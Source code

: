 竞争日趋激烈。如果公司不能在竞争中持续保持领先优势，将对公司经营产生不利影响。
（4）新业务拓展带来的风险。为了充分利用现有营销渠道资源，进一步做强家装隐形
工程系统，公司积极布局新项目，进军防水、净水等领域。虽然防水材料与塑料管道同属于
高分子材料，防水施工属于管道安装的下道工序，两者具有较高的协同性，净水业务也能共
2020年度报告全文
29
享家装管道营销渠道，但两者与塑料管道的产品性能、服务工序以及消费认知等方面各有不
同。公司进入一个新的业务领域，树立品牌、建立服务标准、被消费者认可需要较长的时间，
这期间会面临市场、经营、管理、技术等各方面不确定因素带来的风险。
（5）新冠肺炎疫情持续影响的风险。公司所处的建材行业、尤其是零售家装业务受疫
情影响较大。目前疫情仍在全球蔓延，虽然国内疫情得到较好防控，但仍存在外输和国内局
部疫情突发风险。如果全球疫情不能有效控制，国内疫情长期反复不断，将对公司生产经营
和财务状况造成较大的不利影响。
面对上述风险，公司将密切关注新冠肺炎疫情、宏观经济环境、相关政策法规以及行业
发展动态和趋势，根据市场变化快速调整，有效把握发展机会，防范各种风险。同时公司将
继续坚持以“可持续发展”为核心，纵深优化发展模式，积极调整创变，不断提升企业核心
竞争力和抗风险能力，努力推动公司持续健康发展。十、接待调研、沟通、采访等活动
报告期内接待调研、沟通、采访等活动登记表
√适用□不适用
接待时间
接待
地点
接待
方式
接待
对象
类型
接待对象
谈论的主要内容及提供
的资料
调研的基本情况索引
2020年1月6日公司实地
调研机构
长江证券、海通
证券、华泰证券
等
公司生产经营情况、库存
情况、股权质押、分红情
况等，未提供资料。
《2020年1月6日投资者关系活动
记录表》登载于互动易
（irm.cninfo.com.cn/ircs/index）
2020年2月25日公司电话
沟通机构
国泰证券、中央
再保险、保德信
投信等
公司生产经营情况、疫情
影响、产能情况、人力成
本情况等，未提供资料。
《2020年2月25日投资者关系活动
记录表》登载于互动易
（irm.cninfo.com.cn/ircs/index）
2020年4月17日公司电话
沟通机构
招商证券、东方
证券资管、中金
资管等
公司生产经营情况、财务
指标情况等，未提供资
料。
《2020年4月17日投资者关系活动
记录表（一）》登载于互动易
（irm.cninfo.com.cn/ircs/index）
◇ ◇ ◇ ◇ ◇
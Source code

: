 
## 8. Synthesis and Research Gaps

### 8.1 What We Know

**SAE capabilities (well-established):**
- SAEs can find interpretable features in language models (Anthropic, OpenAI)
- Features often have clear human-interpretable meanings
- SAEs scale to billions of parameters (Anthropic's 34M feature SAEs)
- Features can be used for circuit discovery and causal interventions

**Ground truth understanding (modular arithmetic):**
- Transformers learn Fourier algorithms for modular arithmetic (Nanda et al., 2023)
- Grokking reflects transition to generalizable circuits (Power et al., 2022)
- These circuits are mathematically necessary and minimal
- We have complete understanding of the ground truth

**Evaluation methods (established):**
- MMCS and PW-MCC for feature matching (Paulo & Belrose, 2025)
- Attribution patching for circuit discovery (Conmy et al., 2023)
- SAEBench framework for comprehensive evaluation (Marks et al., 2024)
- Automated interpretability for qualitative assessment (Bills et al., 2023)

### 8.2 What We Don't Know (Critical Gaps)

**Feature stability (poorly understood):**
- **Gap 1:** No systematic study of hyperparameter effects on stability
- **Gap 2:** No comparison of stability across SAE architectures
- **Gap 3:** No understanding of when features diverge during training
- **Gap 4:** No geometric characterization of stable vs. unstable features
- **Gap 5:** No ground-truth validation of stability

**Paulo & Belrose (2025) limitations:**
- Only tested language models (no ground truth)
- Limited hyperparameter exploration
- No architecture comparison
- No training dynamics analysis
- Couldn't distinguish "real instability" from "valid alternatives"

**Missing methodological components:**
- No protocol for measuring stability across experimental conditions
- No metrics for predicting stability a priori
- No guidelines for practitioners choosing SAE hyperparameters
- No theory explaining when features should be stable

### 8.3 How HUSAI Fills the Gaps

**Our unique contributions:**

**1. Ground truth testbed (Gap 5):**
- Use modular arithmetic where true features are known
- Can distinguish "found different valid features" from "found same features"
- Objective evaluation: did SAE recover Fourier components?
◇ ◇ ◇ ◇ ◇
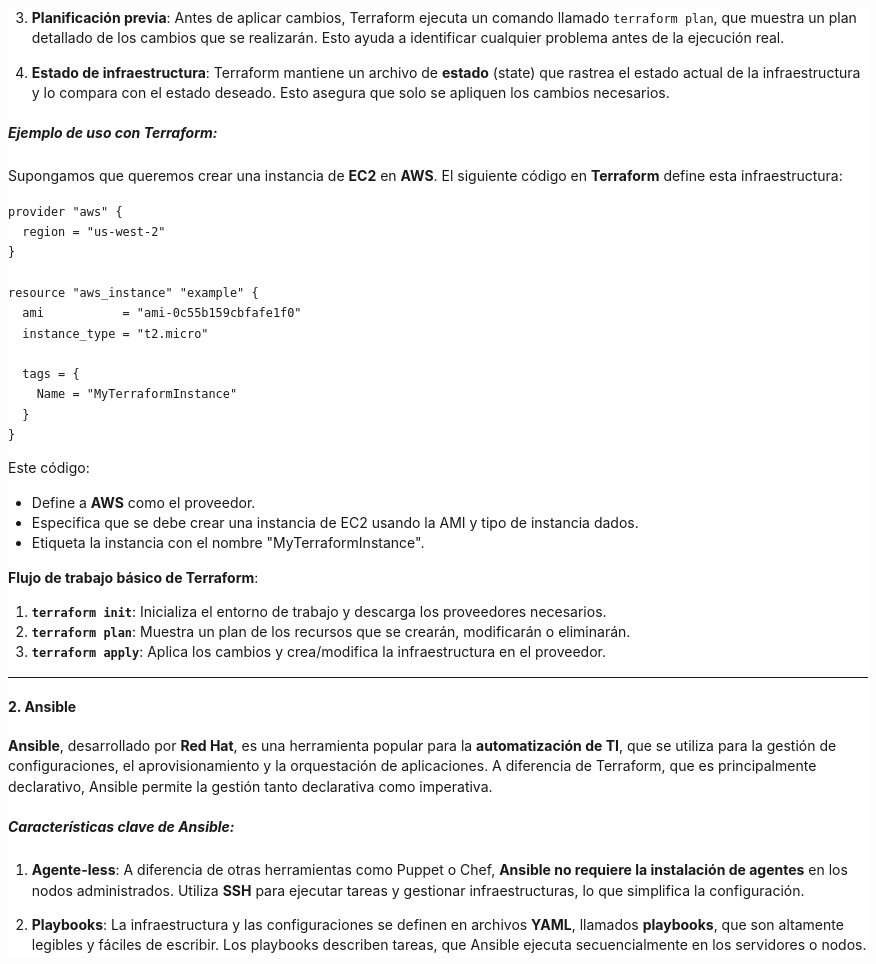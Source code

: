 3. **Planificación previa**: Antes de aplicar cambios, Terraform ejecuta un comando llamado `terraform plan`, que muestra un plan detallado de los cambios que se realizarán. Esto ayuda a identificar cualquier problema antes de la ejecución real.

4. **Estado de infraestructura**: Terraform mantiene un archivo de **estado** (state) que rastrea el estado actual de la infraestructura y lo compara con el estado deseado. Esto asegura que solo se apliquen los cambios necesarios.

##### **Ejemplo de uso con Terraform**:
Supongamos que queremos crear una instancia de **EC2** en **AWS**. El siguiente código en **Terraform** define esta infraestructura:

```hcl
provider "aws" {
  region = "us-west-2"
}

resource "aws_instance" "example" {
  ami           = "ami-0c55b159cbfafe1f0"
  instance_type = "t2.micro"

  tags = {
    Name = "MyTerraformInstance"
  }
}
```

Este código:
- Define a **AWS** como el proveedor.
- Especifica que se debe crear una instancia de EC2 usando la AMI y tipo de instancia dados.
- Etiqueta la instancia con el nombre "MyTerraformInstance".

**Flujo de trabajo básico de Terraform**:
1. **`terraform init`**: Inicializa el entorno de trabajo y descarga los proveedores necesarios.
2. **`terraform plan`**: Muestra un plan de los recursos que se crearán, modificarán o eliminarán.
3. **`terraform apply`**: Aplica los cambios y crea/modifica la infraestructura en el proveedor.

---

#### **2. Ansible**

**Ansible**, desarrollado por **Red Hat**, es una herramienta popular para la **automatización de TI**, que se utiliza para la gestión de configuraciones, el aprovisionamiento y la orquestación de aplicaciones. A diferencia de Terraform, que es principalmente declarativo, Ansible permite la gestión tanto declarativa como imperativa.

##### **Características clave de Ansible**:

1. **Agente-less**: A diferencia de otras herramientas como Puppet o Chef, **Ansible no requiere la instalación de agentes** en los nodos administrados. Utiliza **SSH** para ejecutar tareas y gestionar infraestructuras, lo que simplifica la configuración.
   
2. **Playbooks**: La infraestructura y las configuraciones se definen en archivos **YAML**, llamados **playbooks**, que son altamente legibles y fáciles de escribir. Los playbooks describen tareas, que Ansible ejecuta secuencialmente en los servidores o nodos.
◇ ◇ ◇ ◇ ◇
Going back to the entries above, set down exactly the lines that begin at the one with "- We have complete" and end at the one with "- Objective evaluation: did", both included, and nothing else.

- We have complete understanding of the ground truth

**Evaluation methods (established):**
- MMCS and PW-MCC for feature matching (Paulo & Belrose, 2025)
- Attribution patching for circuit discovery (Conmy et al., 2023)
- SAEBench framework for comprehensive evaluation (Marks et al., 2024)
- Automated interpretability for qualitative assessment (Bills et al., 2023)

### 8.2 What We Don't Know (Critical Gaps)

**Feature stability (poorly understood):**
- **Gap 1:** No systematic study of hyperparameter effects on stability
- **Gap 2:** No comparison of stability across SAE architectures
- **Gap 3:** No understanding of when features diverge during training
- **Gap 4:** No geometric characterization of stable vs. unstable features
- **Gap 5:** No ground-truth validation of stability

**Paulo & Belrose (2025) limitations:**
- Only tested language models (no ground truth)
- Limited hyperparameter exploration
- No architecture comparison
- No training dynamics analysis
- Couldn't distinguish "real instability" from "valid alternatives"

**Missing methodological components:**
- No protocol for measuring stability across experimental conditions
- No metrics for predicting stability a priori
- No guidelines for practitioners choosing SAE hyperparameters
- No theory explaining when features should be stable

### 8.3 How HUSAI Fills the Gaps

**Our unique contributions:**

**1. Ground truth testbed (Gap 5):**
- Use modular arithmetic where true features are known
- Can distinguish "found different valid features" from "found same features"
- Objective evaluation: did SAE recover Fourier components?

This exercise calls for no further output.